Edmund Jennings Lee I (May 20, 1772 – May 30, 1843) was a lawyer and politician in Alexandria, Virginia. A member of the Lee family of Virginia, he lived for some time at the Lee-Fendall House in Old Town Alexandria, Virginia.

==Early life and career==
Edmund Jennings Lee was born at Leesylvania plantation on May 20, 1772 and was the fifth son of Henry Lee II and Lucy Grymes. Although his brothers Charles Lee and Richard Bland Lee held federal office, Edmund Lee may have been the member of the Lee family most intimately involved in the economic and political fabric of Alexandria, Virginia society. As a young man, he earned a law degree from Princeton University. Upon returning to Alexandria, Lee began his own law practice and eventually became one of the most renowned and erudite members of the bar. He argued cases not only at the local level, but was also a skilled Supreme Court advocate.

Lee Family Coat of Arms

==Political career==
Edmund Jennings Lee followed his brothers' path andentered the political arena early in life. He was first elected to the Alexandria Common Council from the third ward in 1809. in 1810, he became the President of the Common Council, but resigned the position in June 1810. Lee was later re-elected to the Council and served on a number of committees. He was elected Mayor of Alexandria in March 1815 and served in that capacity for the next three years. His administration was characterized by austerity; even Lee's own friends were prosecuted for gambling. After stepping down as Mayor in 1818, Lee continued to exercise considerable influence in the community. Appointed Clerk of the Circuit Court for Alexandria County in July 1818, he served until retiring in 1840.

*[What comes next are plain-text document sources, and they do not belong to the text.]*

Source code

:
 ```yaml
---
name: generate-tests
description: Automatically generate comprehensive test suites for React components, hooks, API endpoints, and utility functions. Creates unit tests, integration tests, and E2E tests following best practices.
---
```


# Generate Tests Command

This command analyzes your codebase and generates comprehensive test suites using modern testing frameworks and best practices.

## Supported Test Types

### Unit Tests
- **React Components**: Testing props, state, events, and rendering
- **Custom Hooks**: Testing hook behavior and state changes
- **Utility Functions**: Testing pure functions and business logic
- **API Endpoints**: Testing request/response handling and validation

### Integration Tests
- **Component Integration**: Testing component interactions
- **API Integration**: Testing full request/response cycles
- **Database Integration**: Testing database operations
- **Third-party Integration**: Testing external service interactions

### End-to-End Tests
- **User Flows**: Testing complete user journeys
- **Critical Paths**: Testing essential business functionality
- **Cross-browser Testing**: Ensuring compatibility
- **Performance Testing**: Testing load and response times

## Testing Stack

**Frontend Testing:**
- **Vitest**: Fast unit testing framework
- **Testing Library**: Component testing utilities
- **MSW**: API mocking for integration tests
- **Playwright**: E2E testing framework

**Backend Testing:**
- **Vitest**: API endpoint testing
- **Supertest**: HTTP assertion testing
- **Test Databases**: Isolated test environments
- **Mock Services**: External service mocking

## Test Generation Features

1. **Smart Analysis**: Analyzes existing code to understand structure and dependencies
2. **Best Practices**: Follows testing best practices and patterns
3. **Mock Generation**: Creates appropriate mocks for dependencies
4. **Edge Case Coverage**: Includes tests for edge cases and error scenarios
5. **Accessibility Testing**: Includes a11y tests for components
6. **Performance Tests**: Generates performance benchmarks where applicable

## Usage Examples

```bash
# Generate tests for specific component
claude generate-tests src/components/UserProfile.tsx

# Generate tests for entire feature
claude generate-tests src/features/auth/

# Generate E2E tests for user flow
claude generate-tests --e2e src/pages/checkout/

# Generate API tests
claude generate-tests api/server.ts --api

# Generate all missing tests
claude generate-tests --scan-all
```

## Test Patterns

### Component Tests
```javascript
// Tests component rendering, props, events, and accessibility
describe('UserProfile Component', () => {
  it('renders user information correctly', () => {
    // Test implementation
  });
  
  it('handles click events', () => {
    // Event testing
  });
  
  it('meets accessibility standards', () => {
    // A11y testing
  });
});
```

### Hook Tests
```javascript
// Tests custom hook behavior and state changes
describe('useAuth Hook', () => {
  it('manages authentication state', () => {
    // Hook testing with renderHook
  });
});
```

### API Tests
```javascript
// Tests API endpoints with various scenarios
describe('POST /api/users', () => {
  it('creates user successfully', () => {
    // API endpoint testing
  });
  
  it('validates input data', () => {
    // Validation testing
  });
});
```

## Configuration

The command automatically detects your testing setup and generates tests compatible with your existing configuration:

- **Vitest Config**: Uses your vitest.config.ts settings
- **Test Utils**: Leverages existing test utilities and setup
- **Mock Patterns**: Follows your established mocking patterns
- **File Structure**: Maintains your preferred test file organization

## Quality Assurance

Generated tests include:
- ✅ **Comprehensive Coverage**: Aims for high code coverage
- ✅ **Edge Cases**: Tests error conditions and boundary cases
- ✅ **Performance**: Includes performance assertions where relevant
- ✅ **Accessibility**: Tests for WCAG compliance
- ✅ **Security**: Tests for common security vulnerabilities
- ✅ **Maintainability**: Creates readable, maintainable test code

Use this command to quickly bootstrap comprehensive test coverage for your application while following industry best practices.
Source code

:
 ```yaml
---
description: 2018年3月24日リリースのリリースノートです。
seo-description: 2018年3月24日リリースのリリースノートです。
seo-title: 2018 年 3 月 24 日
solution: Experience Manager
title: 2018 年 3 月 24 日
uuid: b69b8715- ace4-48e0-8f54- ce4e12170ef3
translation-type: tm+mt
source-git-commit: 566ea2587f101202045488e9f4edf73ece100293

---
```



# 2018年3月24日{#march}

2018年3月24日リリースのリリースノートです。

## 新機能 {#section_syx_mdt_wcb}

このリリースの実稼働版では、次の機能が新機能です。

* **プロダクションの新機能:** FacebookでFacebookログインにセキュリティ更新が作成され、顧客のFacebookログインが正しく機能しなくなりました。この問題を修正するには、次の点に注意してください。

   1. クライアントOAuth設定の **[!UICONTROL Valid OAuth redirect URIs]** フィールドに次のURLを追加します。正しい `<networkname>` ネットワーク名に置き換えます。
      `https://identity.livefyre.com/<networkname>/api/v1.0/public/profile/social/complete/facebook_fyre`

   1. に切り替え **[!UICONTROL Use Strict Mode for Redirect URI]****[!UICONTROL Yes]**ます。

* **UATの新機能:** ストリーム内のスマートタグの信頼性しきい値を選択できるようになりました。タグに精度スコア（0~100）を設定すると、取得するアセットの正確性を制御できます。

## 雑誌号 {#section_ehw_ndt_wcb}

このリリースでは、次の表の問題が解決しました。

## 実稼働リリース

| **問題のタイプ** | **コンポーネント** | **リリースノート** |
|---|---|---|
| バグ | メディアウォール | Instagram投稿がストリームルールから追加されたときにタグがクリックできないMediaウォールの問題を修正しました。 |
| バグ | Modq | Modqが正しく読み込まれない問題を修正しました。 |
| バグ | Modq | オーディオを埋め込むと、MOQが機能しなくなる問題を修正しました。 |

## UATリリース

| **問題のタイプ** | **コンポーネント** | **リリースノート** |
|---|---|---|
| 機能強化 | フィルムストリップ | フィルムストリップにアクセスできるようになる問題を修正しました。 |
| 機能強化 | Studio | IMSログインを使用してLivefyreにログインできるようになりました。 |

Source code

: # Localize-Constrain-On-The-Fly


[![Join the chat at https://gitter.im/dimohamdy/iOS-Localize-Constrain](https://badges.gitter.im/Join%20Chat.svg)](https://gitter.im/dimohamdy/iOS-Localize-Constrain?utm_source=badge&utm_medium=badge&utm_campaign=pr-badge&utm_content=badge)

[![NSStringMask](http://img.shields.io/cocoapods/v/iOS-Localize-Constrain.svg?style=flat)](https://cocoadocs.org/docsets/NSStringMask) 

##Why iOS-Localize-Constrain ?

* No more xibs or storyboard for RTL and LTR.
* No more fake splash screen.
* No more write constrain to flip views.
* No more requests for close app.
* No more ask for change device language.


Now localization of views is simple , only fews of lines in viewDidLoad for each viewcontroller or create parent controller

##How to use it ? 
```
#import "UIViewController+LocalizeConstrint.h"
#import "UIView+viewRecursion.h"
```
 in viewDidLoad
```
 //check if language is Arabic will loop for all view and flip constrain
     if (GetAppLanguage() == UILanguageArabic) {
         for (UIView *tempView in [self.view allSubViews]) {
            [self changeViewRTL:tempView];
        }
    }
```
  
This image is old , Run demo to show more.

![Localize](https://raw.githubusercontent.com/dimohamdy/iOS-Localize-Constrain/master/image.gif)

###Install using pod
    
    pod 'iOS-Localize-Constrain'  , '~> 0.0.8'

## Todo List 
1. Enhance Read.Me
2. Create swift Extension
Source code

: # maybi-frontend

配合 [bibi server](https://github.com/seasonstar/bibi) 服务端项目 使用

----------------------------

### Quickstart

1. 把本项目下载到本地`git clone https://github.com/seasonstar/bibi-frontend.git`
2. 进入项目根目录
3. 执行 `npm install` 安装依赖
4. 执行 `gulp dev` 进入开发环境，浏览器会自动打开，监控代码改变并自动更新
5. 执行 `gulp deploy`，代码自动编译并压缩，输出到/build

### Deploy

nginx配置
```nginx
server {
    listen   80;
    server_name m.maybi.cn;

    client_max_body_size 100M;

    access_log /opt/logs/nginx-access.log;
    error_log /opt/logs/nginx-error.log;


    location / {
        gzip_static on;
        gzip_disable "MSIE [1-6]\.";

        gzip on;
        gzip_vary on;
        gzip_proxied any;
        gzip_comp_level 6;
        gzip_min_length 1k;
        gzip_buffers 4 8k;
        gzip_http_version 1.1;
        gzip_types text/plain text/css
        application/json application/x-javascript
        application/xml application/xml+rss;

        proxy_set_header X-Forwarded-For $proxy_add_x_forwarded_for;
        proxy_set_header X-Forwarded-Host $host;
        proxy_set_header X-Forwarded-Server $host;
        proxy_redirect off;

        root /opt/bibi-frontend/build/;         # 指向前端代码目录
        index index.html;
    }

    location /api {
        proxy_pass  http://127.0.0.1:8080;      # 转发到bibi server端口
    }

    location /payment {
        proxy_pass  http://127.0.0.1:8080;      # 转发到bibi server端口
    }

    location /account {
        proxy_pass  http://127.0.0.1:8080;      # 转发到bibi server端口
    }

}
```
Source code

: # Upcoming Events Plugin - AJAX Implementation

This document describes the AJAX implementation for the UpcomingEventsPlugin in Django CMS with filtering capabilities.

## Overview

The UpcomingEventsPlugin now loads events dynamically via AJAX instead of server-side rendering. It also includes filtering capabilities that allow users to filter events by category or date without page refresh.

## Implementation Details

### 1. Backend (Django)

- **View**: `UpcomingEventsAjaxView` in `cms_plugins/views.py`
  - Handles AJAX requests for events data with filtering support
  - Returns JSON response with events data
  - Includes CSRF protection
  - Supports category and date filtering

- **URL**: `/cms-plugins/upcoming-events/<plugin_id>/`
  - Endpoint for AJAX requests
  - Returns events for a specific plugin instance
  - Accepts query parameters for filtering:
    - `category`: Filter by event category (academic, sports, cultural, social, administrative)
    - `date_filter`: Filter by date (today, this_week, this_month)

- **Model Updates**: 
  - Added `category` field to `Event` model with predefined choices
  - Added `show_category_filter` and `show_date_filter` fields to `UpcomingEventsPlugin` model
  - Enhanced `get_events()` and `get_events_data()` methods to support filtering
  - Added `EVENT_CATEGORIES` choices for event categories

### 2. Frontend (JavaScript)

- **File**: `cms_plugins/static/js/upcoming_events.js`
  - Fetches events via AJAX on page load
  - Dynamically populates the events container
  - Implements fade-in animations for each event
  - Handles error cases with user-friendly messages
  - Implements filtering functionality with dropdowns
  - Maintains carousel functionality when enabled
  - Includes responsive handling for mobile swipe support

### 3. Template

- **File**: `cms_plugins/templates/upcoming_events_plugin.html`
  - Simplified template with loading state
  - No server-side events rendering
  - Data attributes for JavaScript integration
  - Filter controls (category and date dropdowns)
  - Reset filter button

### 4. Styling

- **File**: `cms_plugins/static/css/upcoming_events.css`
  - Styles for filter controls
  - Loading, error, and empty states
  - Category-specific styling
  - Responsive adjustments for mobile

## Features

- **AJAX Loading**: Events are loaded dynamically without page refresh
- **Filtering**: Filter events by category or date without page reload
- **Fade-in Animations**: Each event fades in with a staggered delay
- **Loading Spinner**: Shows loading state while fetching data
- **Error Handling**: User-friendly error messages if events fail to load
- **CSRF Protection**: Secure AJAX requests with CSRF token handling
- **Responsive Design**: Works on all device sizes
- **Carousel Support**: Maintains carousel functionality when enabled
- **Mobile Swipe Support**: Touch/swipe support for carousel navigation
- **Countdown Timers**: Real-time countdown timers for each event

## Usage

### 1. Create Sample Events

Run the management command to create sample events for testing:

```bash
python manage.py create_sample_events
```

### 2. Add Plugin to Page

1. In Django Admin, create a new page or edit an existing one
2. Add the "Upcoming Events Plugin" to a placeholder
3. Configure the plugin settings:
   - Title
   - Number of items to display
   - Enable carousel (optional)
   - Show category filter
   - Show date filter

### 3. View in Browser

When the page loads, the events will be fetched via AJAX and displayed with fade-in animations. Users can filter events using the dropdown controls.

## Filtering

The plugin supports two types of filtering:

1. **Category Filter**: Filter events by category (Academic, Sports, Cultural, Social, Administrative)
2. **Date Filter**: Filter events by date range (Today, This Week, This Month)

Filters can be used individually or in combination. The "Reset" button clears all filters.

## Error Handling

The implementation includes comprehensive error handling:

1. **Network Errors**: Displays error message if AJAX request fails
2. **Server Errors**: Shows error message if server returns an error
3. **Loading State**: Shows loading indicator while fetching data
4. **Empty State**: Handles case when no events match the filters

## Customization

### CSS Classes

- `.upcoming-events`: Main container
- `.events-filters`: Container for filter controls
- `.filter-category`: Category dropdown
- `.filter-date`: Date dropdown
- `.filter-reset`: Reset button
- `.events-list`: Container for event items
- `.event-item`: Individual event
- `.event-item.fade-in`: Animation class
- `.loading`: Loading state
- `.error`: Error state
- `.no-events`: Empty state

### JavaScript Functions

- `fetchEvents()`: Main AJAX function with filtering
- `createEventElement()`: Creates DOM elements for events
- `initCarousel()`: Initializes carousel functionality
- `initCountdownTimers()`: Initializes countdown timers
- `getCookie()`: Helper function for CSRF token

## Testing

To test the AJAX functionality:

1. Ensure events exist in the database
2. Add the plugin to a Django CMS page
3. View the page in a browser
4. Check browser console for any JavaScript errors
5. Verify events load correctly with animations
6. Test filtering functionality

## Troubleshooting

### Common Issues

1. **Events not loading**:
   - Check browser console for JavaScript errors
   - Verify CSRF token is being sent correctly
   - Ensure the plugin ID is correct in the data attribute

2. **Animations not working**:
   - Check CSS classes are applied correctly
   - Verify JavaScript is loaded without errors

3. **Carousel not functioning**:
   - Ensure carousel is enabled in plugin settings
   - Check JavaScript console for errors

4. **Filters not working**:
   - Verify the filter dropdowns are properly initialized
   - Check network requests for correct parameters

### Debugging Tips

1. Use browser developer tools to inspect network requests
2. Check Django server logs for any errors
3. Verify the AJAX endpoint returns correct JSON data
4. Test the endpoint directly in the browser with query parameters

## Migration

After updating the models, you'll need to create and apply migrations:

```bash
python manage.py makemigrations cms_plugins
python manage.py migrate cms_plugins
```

Besides his public service and legal careers, Lee also worked for his community's religious, educational, and social welfare. He served on the vestry at Christ Church for many years. He was appointed to the board of trustees of the Alexandria Academy in August 1818. Established in 1785, the Academy was one of Virginia's first free schools and received an endowment from George Washington at his death in 1799. Disturbed by the blight of slavery and its deleterious effects, Lee became an early member of the American Colonization Society.

==Family==
In 1796, Edmund married Sarah Lee, daughter of Richard Henry Lee. They had nine children: Edmund Jennings Lee, Jr. (1797–1877), Ann Harriotte (1799–1863), Sarah (1801–1879) known as Sally, William Fitzhugh (1804–1837), Hannah (1806–1872), Cassius Francis (b. 1808), Susan Meade (1814–1815), Charles Henry (b. 1818), and Richard Henry. In 1820, either the Lee household in Alexandria or its neighbor included two free Blacks. A decade later, the Lee household included seven enslaved people. In the last census of his lifetime, after the economic troubles described below, the Lee household included five enslaved people—young man and woman of between 10 and 24, and elderly man and woman, and a woman in the 24 to 34 age range.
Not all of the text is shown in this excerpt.